Anche nel 2019 i farmaci per il sistema cardiovascolare si sono confermati la categoria a maggior spesa, pur facendo segnare un calo di spesa (-2,6%), a fronte di un limitato aumento dei consumi (+0,6%), a seguito della prescrizione di farmaci mediamente meno costosi, in quanto a brevetto scaduto. Tra le 10 categorie di farmaci più prescritte anche nel 2019 si collocano al primo posto gli inibitori della pompa acida (farmaci per gastrite, ulcera, reflusso gastrico), pur facendo registrare un notevole calo dei consumi (-10,8% rispetto al 2018). All’interno della categoria dei farmaci antipertensivi in aumento soprattutto le prescrizioni di betabloccanti (+5,6%). Rallenta, invece, la crescita del consumo di vitamina D (+0,4% rispetto al 2018).

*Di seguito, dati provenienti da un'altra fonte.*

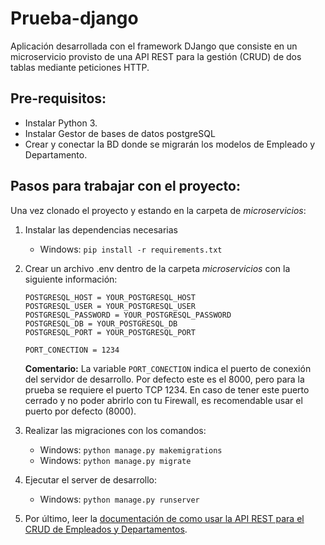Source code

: # Prueba-django
Aplicación desarrollada con el framework DJango que consiste en un microservicio provisto de una API REST para la gestión (CRUD) de dos tablas mediante peticiones HTTP. 

## Pre-requisitos:
* Instalar Python 3.
* Instalar Gestor de bases de datos postgreSQL
* Crear y conectar la BD donde se migrarán los modelos de Empleado y Departamento.

## Pasos para trabajar con el proyecto:

Una vez clonado el proyecto y estando en la carpeta de _microservicios_:

1. Instalar las dependencias necesarias
    * Windows: `pip install -r requirements.txt`
2. Crear un archivo .env dentro de la carpeta _microservicios_ con la siguiente información:

      ```
      POSTGRESQL_HOST = YOUR_POSTGRESQL_HOST
      POSTGRESQL_USER = YOUR_POSTGRESQL_USER
      POSTGRESQL_PASSWORD = YOUR_POSTGRESQL_PASSWORD
      POSTGRESQL_DB = YOUR_POSTGRESQL_DB
      POSTGRESQL_PORT = YOUR_POSTGRESQL_PORT
      
      PORT_CONECTION = 1234
      ```
      __Comentario:__ La variable `PORT_CONECTION` indica el puerto de conexión del servidor de desarrollo. Por defecto este es el 8000, pero para la prueba se requiere el puerto TCP 1234. En caso de tener este puerto cerrado y no poder abrirlo con tu Firewall, es recomendable usar el puerto por defecto (8000).
      
3. Realizar las migraciones con los comandos:
      * Windows: `python manage.py makemigrations`
      * Windows: `python manage.py migrate`

4. Ejecutar el server de desarrollo:
      * Windows: `python manage.py runserver`
      
5. Por último, leer la [documentación de como usar la API REST para el CRUD de Empleados y Departamentos](https://github.com/luiseduardo23/Prueba-django/blob/main/Documentaci%C3%B3n%20del%20API%20REST%20para%20microservicios.pdf).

La specialità medicinale più prescritta continua a essere la cardioaspirina* (farmaco antiaggregante; -0,7% rispetto al 2018), seguita dal dibase* (farmaco per le carenze di vitamina D; -8,2%). In sensibile calo i consumi di farmaci di marca per l’apparato gastrointestinale (pantorc* -9%), mentre sono in aumento quelli di Bisoprolo (+21,9%)e di cardicor* (+7,5%), entrambi betabloccanti. Dai dati dell’Agenzia italiana del farmaco (Aifa) emerge che la spesa farmaceutica convenzionata, anche nel 2019, si è attestata al di sotto del tetto di spesa programmato (7,96% del Fondo sanitario nazionale), con uno scostamento di -913,71 milioni di euro. Prosegue invece l’aumento incontrollato della spesa farmaceutica per acquisti diretti da parte delle strutture pubbliche che, nel 2019, ha fatto registrare uno sforamento di 2,6 miliardi di euro rispetto al tetto del 6,69%.

Questo a conferma del fatto, evidenziato Federfarma, che sono necessari interventi per valorizzare il ruolo professionale ed estendere il monitoraggio garantito dalle farmacie a un maggior numero di farmaci (in particolare quelli oggi distribuiti direttamente dalle Asl), in modo da garantire trasparenza e controllo della spesa.